Three Software Tricks for Sorting Through the Barrage of UAV Footage

USF computer visions guru presents at IEEE surveillance conference

3 min read
Three Software Tricks for Sorting Through the Barrage of UAV Footage

PHOTO CREDIT: Lt. Col. Leslie Pratt/USAF. An MQ-9 Reaper drone flies a combat mission over southern Afghanistan.

In 2009 alone, the U.S. Air Force shot 24 years’ worth of video over Iraq and Afghanistan using spy drones (UAVs). With so many planes in the air, and more and more cameras being attached to each plane, the Air Force is generating more footage than analysts can sift through, the New York Timesreported back in January. “We’re going to find ourselves in the not too distant future swimming in sensors and drowning in data,” Lt. Gen. David A. Deptula the U.S. Air Force’s top intelligence official, told National Defense Magazine the same month.

Of course, the best way to reach the surface of such a large data pool is to get a computer to show you which way to swim. As one might guess, programming a system to automatically search video and pick out noteworthy information is not an easy problem. And so far, no one has developed software that can keep up with the Air Force’s high-tech hardware. But Mubarak Shah, who founded and now directs the Computer Visions Lab at the University of Central Florida, recently presented a few ideas about how to make improvements.
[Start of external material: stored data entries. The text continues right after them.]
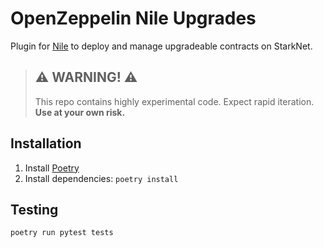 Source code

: # OpenZeppelin Nile Upgrades

Plugin for [Nile](https://github.com/OpenZeppelin/nile) to deploy and manage upgradeable contracts on StarkNet.

> ## ⚠️ WARNING! ⚠️
>
> This repo contains highly experimental code.
> Expect rapid iteration.
> **Use at your own risk.**

## Installation

1. Install [Poetry](https://python-poetry.org/docs/#installation)
2. Install dependencies: `poetry install`

## Testing

`poetry run pytest tests` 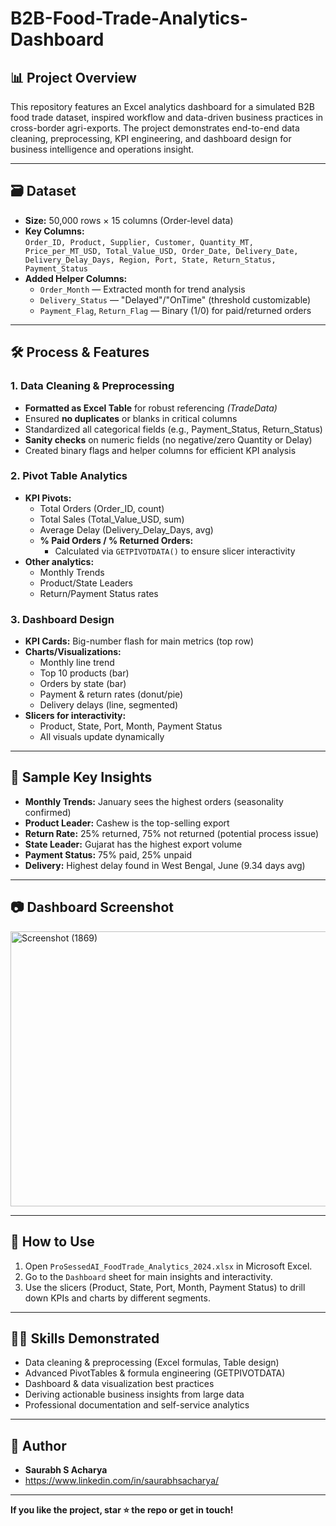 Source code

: # B2B-Food-Trade-Analytics-Dashboard


## 📊 Project Overview

This repository features an Excel analytics dashboard for a simulated B2B food trade dataset, inspired workflow and data-driven business practices in cross-border agri-exports. The project demonstrates end-to-end data cleaning, preprocessing, KPI engineering, and dashboard design for business intelligence and operations insight.

---

## 🗃️ Dataset

- **Size:** 50,000 rows × 15 columns (Order-level data)
- **Key Columns:**  
  `Order_ID, Product, Supplier, Customer, Quantity_MT, Price_per_MT_USD, Total_Value_USD, Order_Date, Delivery_Date, Delivery_Delay_Days, Region, Port, State, Return_Status, Payment_Status`
- **Added Helper Columns:**  
  - `Order_Month` — Extracted month for trend analysis  
  - `Delivery_Status` — "Delayed"/"OnTime" (threshold customizable)  
  - `Payment_Flag`, `Return_Flag` — Binary (1/0) for paid/returned orders

---

## 🛠️ Process & Features

### 1. Data Cleaning & Preprocessing
- **Formatted as Excel Table** for robust referencing *(TradeData)*
- Ensured **no duplicates** or blanks in critical columns
- Standardized all categorical fields (e.g., Payment_Status, Return_Status)
- **Sanity checks** on numeric fields (no negative/zero Quantity or Delay)
- Created binary flags and helper columns for efficient KPI analysis

### 2. Pivot Table Analytics
- **KPI Pivots:**  
  - Total Orders (Order_ID, count)  
  - Total Sales (Total_Value_USD, sum)  
  - Average Delay (Delivery_Delay_Days, avg)
  - **% Paid Orders / % Returned Orders:**  
    - Calculated via `GETPIVOTDATA()` to ensure slicer interactivity
- **Other analytics:**  
  - Monthly Trends
  - Product/State Leaders
  - Return/Payment Status rates

### 3. Dashboard Design
- **KPI Cards:** Big-number flash for main metrics (top row)
- **Charts/Visualizations:**  
  - Monthly line trend  
  - Top 10 products (bar)  
  - Orders by state (bar)  
  - Payment & return rates (donut/pie)  
  - Delivery delays (line, segmented)
- **Slicers for interactivity:**  
  - Product, State, Port, Month, Payment Status  
  - All visuals update dynamically

---

## 🌟 Sample Key Insights

- **Monthly Trends:** January sees the highest orders (seasonality confirmed)
- **Product Leader:** Cashew is the top-selling export
- **Return Rate:** 25% returned, 75% not returned (potential process issue)
- **State Leader:** Gujarat has the highest export volume
- **Payment Status:** 75% paid, 25% unpaid
- **Delivery:** Highest delay found in West Bengal, June (9.34 days avg)

---

## 📷 Dashboard Screenshot

<img width="1312" height="440" alt="Screenshot (1869)" src="https://github.com/user-attachments/assets/f0c72eae-6119-4a5d-95d9-c4f4a2fbca26" />


---

## 🚀 How to Use

1. Open `ProSessedAI_FoodTrade_Analytics_2024.xlsx` in Microsoft Excel.
2. Go to the `Dashboard` sheet for main insights and interactivity.
3. Use the slicers (Product, State, Port, Month, Payment Status) to drill down KPIs and charts by different segments.

---

## 🧑‍💻 Skills Demonstrated

- Data cleaning & preprocessing (Excel formulas, Table design)
- Advanced PivotTables & formula engineering (GETPIVOTDATA)
- Dashboard & data visualization best practices
- Deriving actionable business insights from large data
- Professional documentation and self-service analytics

---

## 👤 Author

- **Saurabh S Acharya**
- https://www.linkedin.com/in/saurabhsacharya/
---

**If you like the project, star ⭐ the repo or get in touch!**

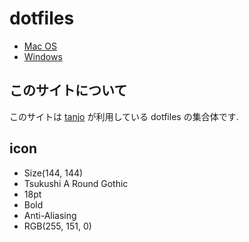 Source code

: # dotfiles

- [Mac OS](MACOS.md)
- [Windows](WINDOWS.md)

## このサイトについて

このサイトは [tanjo](https://github.com/tanjo) が利用している dotfiles の集合体です.

## icon

- Size(144, 144)
- Tsukushi A Round Gothic
- 18pt
- Bold
- Anti-Aliasing
- RGB(255, 151, 0)
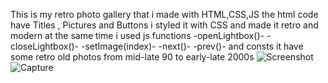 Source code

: This is my retro photo gallery that i made with HTML,CSS,JS
the html code have Titles , Pictures and Buttons
i styled it with CSS and made it retro and modern at the same time
i used js functions 
-openLightbox()-
-closeLightbox()-
-setImage(index)-
-next()-
-prev()- and consts
it have some retro old photos from mid-late 90 to early-late 2000s
![Screenshot](https://github.com/user-attachments/assets/3b1e64cf-c3f4-4ad4-8283-0a442dd3fc66)
![Capture](https://github.com/user-attachments/assets/03ef6bc5-d924-444c-8ff3-e33184ba8aee)
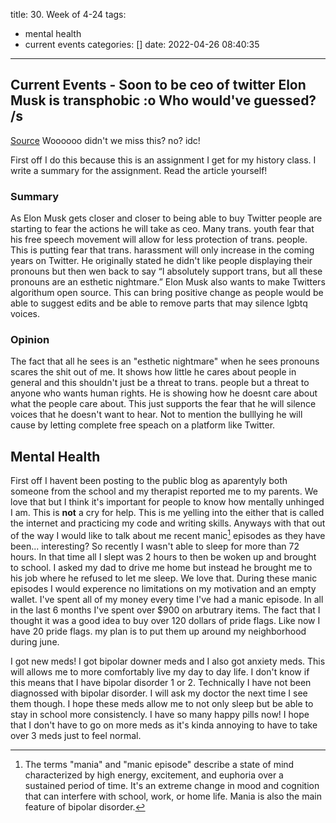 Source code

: title: 30. Week of 4-24
tags:
  - mental health
  - current events
categories: []
date: 2022-04-26 08:40:35
---
## Current Events - Soon to be ceo of twitter Elon Musk is transphobic :o Who would\'ve guessed? /s

[Source](https://www.nbcnews.com/nbc-out/out-news/trans-twitter-users-say-platform-elon-musk-terrifying-rcna26085)
Woooooo didn\'t we miss this? no? idc!

First off I do this because this is an assignment I get for my history class. I write a summary for the assignment. Read the article yourself!

### Summary

As Elon Musk gets closer and closer to being able to buy Twitter people are starting to fear the actions he will take as ceo. Many trans. youth fear that his free speech movement will allow for less protection of trans. people. This is putting fear that trans. harassment will only increase in the coming years on Twitter. He originally stated he didn't like people displaying their pronouns but then wen back to say “I absolutely support trans, but all these pronouns are an esthetic nightmare.” Elon Musk also wants to make Twitters algorithum open source. This can bring positive change as people would be able to suggest edits and be able to remove parts that may silence lgbtq voices. 

### Opinion

The fact that all he sees is an "esthetic nightmare" when he sees pronouns scares the shit out of me. It shows how little he cares about people in general and this shouldn't just be a threat to trans. people but a threat to anyone who wants human rights. He is showing how he doesnt care about what the people care about. This just supports the fear that he will silence voices that he doesn\'t want to hear. Not to mention the bulllying he will cause by letting complete free speach on a platform like Twitter.

## Mental Health

First off I havent been posting to the public blog as aparentyly both someone from the school and my therapist reported me to my parents. We love that but I think it\'s important for people to know how mentally unhinged I am. This is **not** a cry for help. This is me yelling into the either that is called the internet and practicing my code and writing skills. Anyways with that out of the way I would like to talk about me recent manic[^1] episodes as they have been... interesting? So recently I wasn\'t able to sleep for more than 72 hours. In that time all I slept was 2 hours to then be woken up and brought to school. I asked my dad to drive me home but instead he brought me to his job where he refused to let me sleep. We love that. During these manic episodes I would experence no limitations on my motivation and an empty wallet. I\'ve spent all of my money every time I\'ve had a manic episode. In all in the last 6 months I\'ve spent over $900 on arbutrary items. The fact that I thought it was a good idea to buy over 120 dollars of pride flags. Like now I have 20 pride flags. my plan is to put them up around my neighborhood during june.

I got new meds! I got bipolar downer meds and I also got anxiety meds. This will allows me to more comfortably live my day to day life. I don\'t know if this means that I have bipolar disorder 1 or 2. Technically I have not been diagnossed with bipolar disorder. I will ask my doctor the next time I see them though. I hope these meds allow me to not only sleep but be able to stay in school more consistencly. I have so many happy pills now! I hope that I don\'t have to go on more meds as it\'s kinda annoying to have to take over 3 meds just to feel normal.

[^1]: The terms "mania" and "manic episode" describe a state of mind characterized by high energy, excitement, and euphoria over a sustained period of time. It's an extreme change in mood and cognition that can interfere with school, work, or home life. Mania is also the main feature of bipolar disorder.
Shah, who spoke Monday at the 7th IEEE International Conference on Advanced Video and Signal-Based Surveillance in Boston, Massachusetts, is a graying, deep-eyed fellow. According to the computer engineer perched next to me, Shah is “the guy you’ve heard about if you know anything about anyone in video surveillance.”

Shah focused on three problems for surveillance software that are notoriously difficult, particularly when you’re trying to analyze video shot thousands of meters above the ground from a drone flying hundreds of kilometers per hour.

Follow the Dots

The first problem he addressed was how to track big swarms of objects, such as cars, traveling over a wide area, such as an expressway. The difficulty of this task lies in the fact that, when shot from above, cars traveling on an expressway are exceedingly small (no more than 30 pixels), and there are thousands of them. Plus, the plane that’s shooting footage is moving faster than the cars it’s capturing, so you’ve only got a few frames to work with for each car.

Shah’s solution to this problem depends on keeping track of all the possible paths a vehicle may have taken, then weeding out the poor choices based on common sense (Two vehicles probably didn’t cross paths at the same time…unless, of course, they crashed) and a bit of modern transportation theory (If one car is behind another car, it’s probably accelerating at a similar rate). It looked like he got pretty good results: about 80-90 percent accuracy.

Wait... Is That a Pedestrian or a Palm Tree?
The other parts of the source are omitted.